Pneumatic Automation

Pneumatic Automation

 

the set of devices for the construction of automatic control systems in which the information is represented by the pressure or discharge of a gas, usually air (pneumatic signals); the branch of engineering that studies this form of automation. Pneumatic automation uses devices for collecting information (transducers with pneumatic output, pneumatic limit and travel switches, and so on), for conversion and storage of information (pneumatic controllers, optimizers, analog computer devices, and relay systems), for data display (indicating and recording devices and display units), and for conversion of data into control actions (pneumatic final-control elements).

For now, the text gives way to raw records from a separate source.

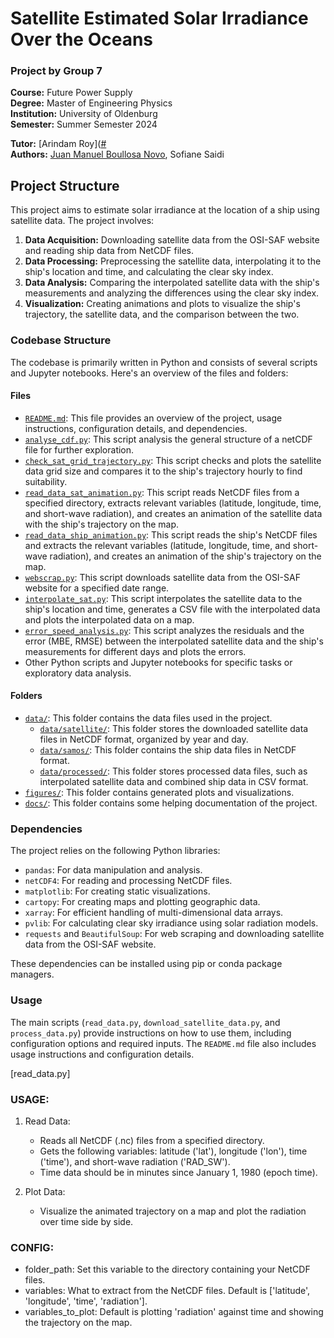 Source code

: # Satellite Estimated Solar Irradiance Over the Oceans

### Project by Group 7
**Course:** Future Power Supply  
**Degree:** Master of Engineering Physics  
**Institution:** University of Oldenburg  
**Semester:** Summer Semester 2024  

**Tutor:** [Arindam Roy]([#](https://github.com/apodebota)  
**Authors:** [Juan Manuel Boullosa Novo](https://github.com/boujuan), Sofiane Saidi

## Project Structure
This project aims to estimate solar irradiance at the location of a ship using satellite data. The project involves:

1. **Data Acquisition:** Downloading satellite data from the OSI-SAF website and reading ship data from NetCDF files.
2. **Data Processing:** Preprocessing the satellite data, interpolating it to the ship's location and time, and calculating the clear sky index.
3. **Data Analysis:** Comparing the interpolated satellite data with the ship's measurements and analyzing the differences using the clear sky index.
4. **Visualization:** Creating animations and plots to visualize the ship's trajectory, the satellite data, and the comparison between the two.

### Codebase Structure

The codebase is primarily written in Python and consists of several scripts and Jupyter notebooks. Here's an overview of the files and folders:

#### Files

- [`README.md`](https://github.com/boujuan/SatSolarIrradiance_estimationFPS/blob/main/README.md): This file provides an overview of the project, usage instructions, configuration details, and dependencies.
- [`analyse_cdf.py`](https://github.com/boujuan/SatSolarIrradiance_estimationFPS/blob/main/analyse_cdf.py): This script analysis the general structure of a netCDF file for further exploration.
- [`check_sat_grid_trajectory.py`](https://github.com/boujuan/SatSolarIrradiance_estimationFPS/blob/main/check_sat_grid_trajectory.py): This script checks and plots the satellite data grid size and compares it to the ship's trajectory hourly to find suitability.
- [`read_data_sat_animation.py`](https://github.com/boujuan/SatSolarIrradiance_estimationFPS/blob/main/read_data_sat_animation.py): This script reads NetCDF files from a specified directory, extracts relevant variables (latitude, longitude, time, and short-wave radiation), and creates an animation of the satellite data with the ship's trajectory on the map.
- [`read_data_ship_animation.py`](https://github.com/boujuan/SatSolarIrradiance_estimationFPS/blob/main/read_data_ship_animation.py): This script reads the ship's NetCDF files and extracts the relevant variables (latitude, longitude, time, and short-wave radiation), and creates an animation of the ship's trajectory on the map.
- [`webscrap.py`](https://github.com/boujuan/SatSolarIrradiance_estimationFPS/blob/main/webscrap.py): This script downloads satellite data from the OSI-SAF website for a specified date range.
- [`interpolate_sat.py`](https://github.com/boujuan/SatSolarIrradiance_estimationFPS/blob/main/interpolate_sat.py): This script interpolates the satellite data to the ship's location and time, generates a CSV file with the interpolated data and plots the interpolated data on a map.
- [`error_speed_analysis.py`](https://github.com/boujuan/SatSolarIrradiance_estimationFPS/blob/main/error_speed_analysis.py): This script analyzes the residuals and the error (MBE, RMSE) between the interpolated satellite data and the ship's measurements for different days and plots the errors.
- Other Python scripts and Jupyter notebooks for specific tasks or exploratory data analysis.

#### Folders

- [`data/`](https://github.com/boujuan/SatSolarIrradiance_estimationFPS/tree/main/data): This folder contains the data files used in the project.
  - [`data/satellite/`](https://github.com/boujuan/SatSolarIrradiance_estimationFPS/tree/main/data/satellite): This folder stores the downloaded satellite data files in NetCDF format, organized by year and day.
  - [`data/samos/`](https://github.com/boujuan/SatSolarIrradiance_estimationFPS/tree/main/data/samos): This folder contains the ship data files in NetCDF format.
  - [`data/processed/`](https://github.com/boujuan/SatSolarIrradiance_estimationFPS/tree/main/data/processed): This folder stores processed data files, such as interpolated satellite data and combined ship data in CSV format.
- [`figures/`](https://github.com/boujuan/SatSolarIrradiance_estimationFPS/tree/main/figures): This folder contains generated plots and visualizations.
- [`docs/`](https://github.com/boujuan/SatSolarIrradiance_estimationFPS/tree/main/docs): This folder contains some helping documentation of the project.

### Dependencies

The project relies on the following Python libraries:

- `pandas`: For data manipulation and analysis.
- `netCDF4`: For reading and processing NetCDF files.
- `matplotlib`: For creating static visualizations.
- `cartopy`: For creating maps and plotting geographic data.
- `xarray`: For efficient handling of multi-dimensional data arrays.
- `pvlib`: For calculating clear sky irradiance using solar radiation models.
- `requests` and `BeautifulSoup`: For web scraping and downloading satellite data from the OSI-SAF website.

These dependencies can be installed using pip or conda package managers.

### Usage

The main scripts (`read_data.py`, `download_satellite_data.py`, and `process_data.py`) provide instructions on how to use them, including configuration options and required inputs. The `README.md` file also includes usage instructions and configuration details.

[read_data.py]

### USAGE: ###

1. Read Data:
   - Reads all NetCDF (.nc) files from a specified directory.
   - Gets the following variables: latitude ('lat'), longitude ('lon'), time ('time'), and short-wave radiation ('RAD_SW').
   - Time data should be in minutes since January 1, 1980 (epoch time).

2. Plot Data:
   - Visualize the animated trajectory on a map and plot the radiation over time side by side.
   
### CONFIG: ###

- folder_path: Set this variable to the directory containing your NetCDF files.
- variables: What to extract from the NetCDF files. Default is ['latitude', 'longitude', 'time', 'radiation'].
- variables_to_plot: Default is plotting 'radiation' against time and showing the trajectory on the map.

Because of its low speed of response, pneumoautomatic hardware is used in control systems for slow processes and in cases where performance of a very large number of computations is not necessary for execution of a control algorithm. In spite of these limitations the field of application of pneumoautomatic hardware is very broad. In particular, it is used in most control systems for production processes. Pneumatic methods of automation are often given preference over electronic methods. This is mainly because pneumatic equipment is by nature explosion-proof and fireproof and, in addition, is better suited to operation under industrial production conditions, particularly if the air in production areas is badly polluted or if the production processes generate strong electromagnetic fields. It is the prinicipal method of automation in the chemical and petroleum-refining industries; in petroleum, gas, and coal-extraction enterprises; and in the transportation of petroleum and gas.

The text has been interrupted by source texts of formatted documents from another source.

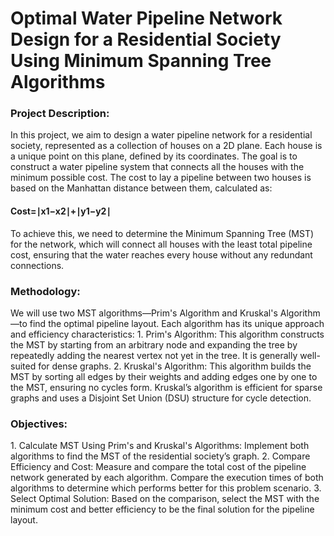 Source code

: <h1>Optimal Water Pipeline Network Design for a Residential Society Using Minimum Spanning Tree Algorithms</h1>

<h3>Project Description:</h3>
In this project, we aim to design a water pipeline network for a residential society, represented as a collection of houses on a 2D plane. Each house is a unique point on this plane, defined by its coordinates. The goal is to construct a water pipeline system that connects all the houses with the minimum possible cost. The cost to lay a pipeline between two houses is based on the Manhattan distance between them, calculated as:
<h4>Cost=∣x1−x2∣+∣y1−y2∣</h4>
To achieve this, we need to determine the Minimum Spanning Tree (MST) for the network, which will connect all houses with the least total pipeline cost, ensuring that the water reaches every house without any redundant connections.

<h3>Methodology:</h3>
We will use two MST algorithms—Prim's Algorithm and Kruskal's Algorithm—to find the optimal pipeline layout. Each algorithm has its unique approach and efficiency characteristics:
1.	Prim's Algorithm: This algorithm constructs the MST by starting from an arbitrary node and expanding the tree by repeatedly adding the nearest vertex not yet in the tree. It is generally well-suited for dense graphs.
2.	Kruskal's Algorithm: This algorithm builds the MST by sorting all edges by their weights and adding edges one by one to the MST, ensuring no cycles form. Kruskal’s algorithm is efficient for sparse graphs and uses a Disjoint Set Union (DSU) structure for cycle detection.

<h3>Objectives:</h3>
1.	Calculate MST Using Prim's and Kruskal's Algorithms:
Implement both algorithms to find the MST of the residential society’s graph.
2.	Compare Efficiency and Cost:
Measure and compare the total cost of the pipeline network generated by each algorithm.
Compare the execution times of both algorithms to determine which performs better for this problem scenario.
3.	Select Optimal Solution:
Based on the comparison, select the MST with the minimum cost and better efficiency to be the final solution for the pipeline layout.
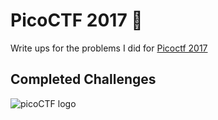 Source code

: # PicoCTF 2017 :checkered_flag:
Write ups for the problems I did for [Picoctf 2017](https://2017game.picoctf.com/ "2017 picoCTF")


## Completed Challenges

![](https://github.com/dumblole/CTF-Writeups/blob/master/picoCTF-2017/images/picoctf_logo.svg "picoCTF logo")
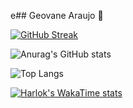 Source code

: e## Geovane Araujo 👋

[![GitHub Streak](https://streak-stats.demolab.com?user=Geovane-Araujo&theme=tokyonight&hide_border=true&border_radius=4.7&locale=pt_BR&date_format=j%20M%5B%20Y%5D&card_width=500)](https://git.io/streak-stats)

![Anurag's GitHub stats](https://github-readme-stats.vercel.app/api?username=Geovane-Araujo&show_icons=true&theme=radical)


![Top Langs](https://github-readme-stats.vercel.app/api/top-langs/?username=Geovane-Araujo&hide_progress=true)

[![Harlok's WakaTime stats](https://github-readme-stats.vercel.app/api/wakatime?username=Geovane-Araujo)](https://github.com/anuraghazra/github-readme-stats)
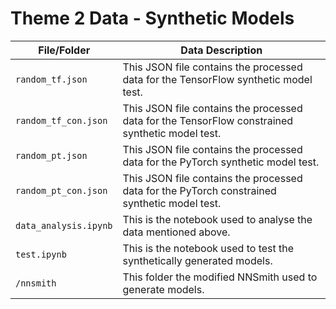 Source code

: # Theme 2 Data - Synthetic Models
|File/Folder|Data Description|
|----|-----------------|
|`random_tf.json`| This JSON file contains the processed data for the TensorFlow synthetic model test.|
|`random_tf_con.json`| This JSON file contains the processed data for the TensorFlow constrained synthetic model test.|
|`random_pt.json`| This JSON file contains the processed data for the PyTorch synthetic model test.|
|`random_pt_con.json`| This JSON file contains the processed data for the PyTorch constrained synthetic model test.|
|`data_analysis.ipynb`| This is the notebook used to analyse the data mentioned above.|
|`test.ipynb`| This is the notebook used to test the synthetically generated models.|
|`/nnsmith`| This folder the modified NNSmith used to generate models.|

Pneumatic devices for the stabilization of a single parameter have become the most common in solving automation problems. Such devices combine a transducer, a master device (setter), a controller, and the indicating and recording instruments—that is, all the instruments that make up a single-loop control circuit. However, in machine building simple discrete automation systems have often been constructed by combining limit and travel types of pneumatic switches and distributors for pneumatic actuating mechanisms in a relay system.

An important step on the path toward the creation of an integrated system of general-purpose pneumoautomatic control devices took place in the early 1950’s with the shift to integrated construction of a control systems, which is accomplished by means of a set of functional modules and instruments. In the USSR such a system of devices has been designated as the unified integrated system. Its use has substantially broadened the potential of pneumatic automation in the construction of control systems for continuous production processes.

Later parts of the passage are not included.